No decorrer da vida, você conhece inúmeras personalidades importantes para a história. Mas já observou a lacuna de personalidades negras nas narrativas oficiais? O embranquecimento generalizado no Brasil é fruto do convencimento da elite intelectual branca, que se utilizou de artifícios científicos para legitimar violências simbólicas e concretas.
Nesse contexto, é notória a invisibilização das pessoas negras e dos seus modos de vida, uma vez que as estruturas sociais brasileiras estão substancialmente ligadas ao poder branco. O ideal de superioridade branca alcançou todas as camadas da sociedade e apresentou-se como pedra angular do país.
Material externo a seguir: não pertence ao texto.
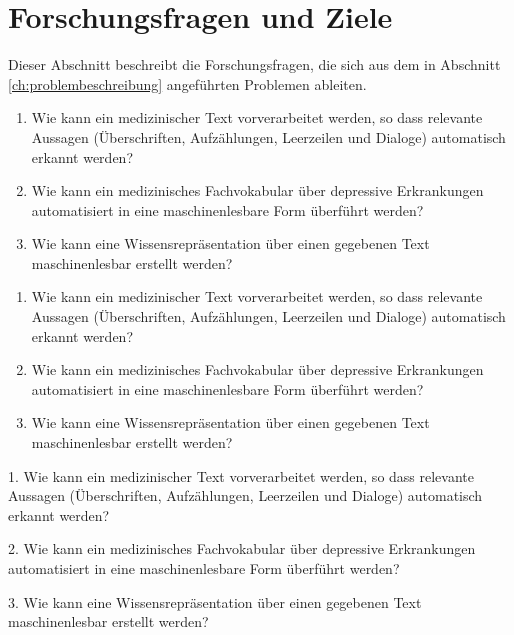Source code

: \chapter{Forschungsfragen und Ziele}

Dieser Abschnitt beschreibt die Forschungsfragen, die sich aus dem in Abschnitt \ref{ch:problembeschreibung} angeführten Problemen ableiten.


\begin{enumerate}[label=FF\arabic*]
\item Wie kann ein medizinischer Text vorverarbeitet werden, so dass relevante Aussagen (Überschriften, Aufzählungen, Leerzeilen und Dialoge) automatisch erkannt werden?
\item Wie kann ein medizinisches Fachvokabular über depressive Erkrankungen automatisiert in eine maschinenlesbare Form überführt werden?
\item Wie kann eine Wissensrepräsentation über einen gegebenen Text maschinenlesbar erstellt werden?
\end{enumerate}

\begin{enumerate}[label=FZ \arabic*]
\item Wie kann ein medizinischer Text vorverarbeitet werden, so dass relevante Aussagen (Überschriften, Aufzählungen, Leerzeilen und Dialoge) automatisch erkannt werden?
\item Wie kann ein medizinisches Fachvokabular über depressive Erkrankungen automatisiert in eine maschinenlesbare Form überführt werden?
\item Wie kann eine Wissensrepräsentation über einen gegebenen Text maschinenlesbar erstellt werden?
\end{enumerate}

1.	Wie kann ein medizinischer Text vorverarbeitet werden, so dass relevante Aussagen (Überschriften, Aufzählungen, Leerzeilen und Dialoge) automatisch erkannt werden?


2.	Wie kann ein medizinisches Fachvokabular über depressive Erkrankungen automatisiert in eine maschinenlesbare Form überführt werden?


3.	Wie kann eine Wissensrepräsentation über einen gegebenen Text maschinenlesbar erstellt werden?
A inexistência de personalidades negras nos livros, por exemplo, é fruto das marcas coloniais que ainda ferem os corpos.
Grandes nomes da literatura, da música, da política e de tantas outras áreas e saberes tiveram traços fisionômicos apagados. O embranquecimento de personalidades negras é uma das nuances das violências a que a negritude foi submetida, deixando evidente as artimanhas da branquitude para impedir o protagonismo negro construção da história do Brasil.
A imagem tem poder de construção no imaginário social. A grande embarcação navegante do atlântico brasileiro está posta há séculos. Dentro dela, a branquitude tentou aprisionar as formas de viver e expressar da negritude. Foram utilizados artifícios rebuscados de apagamento.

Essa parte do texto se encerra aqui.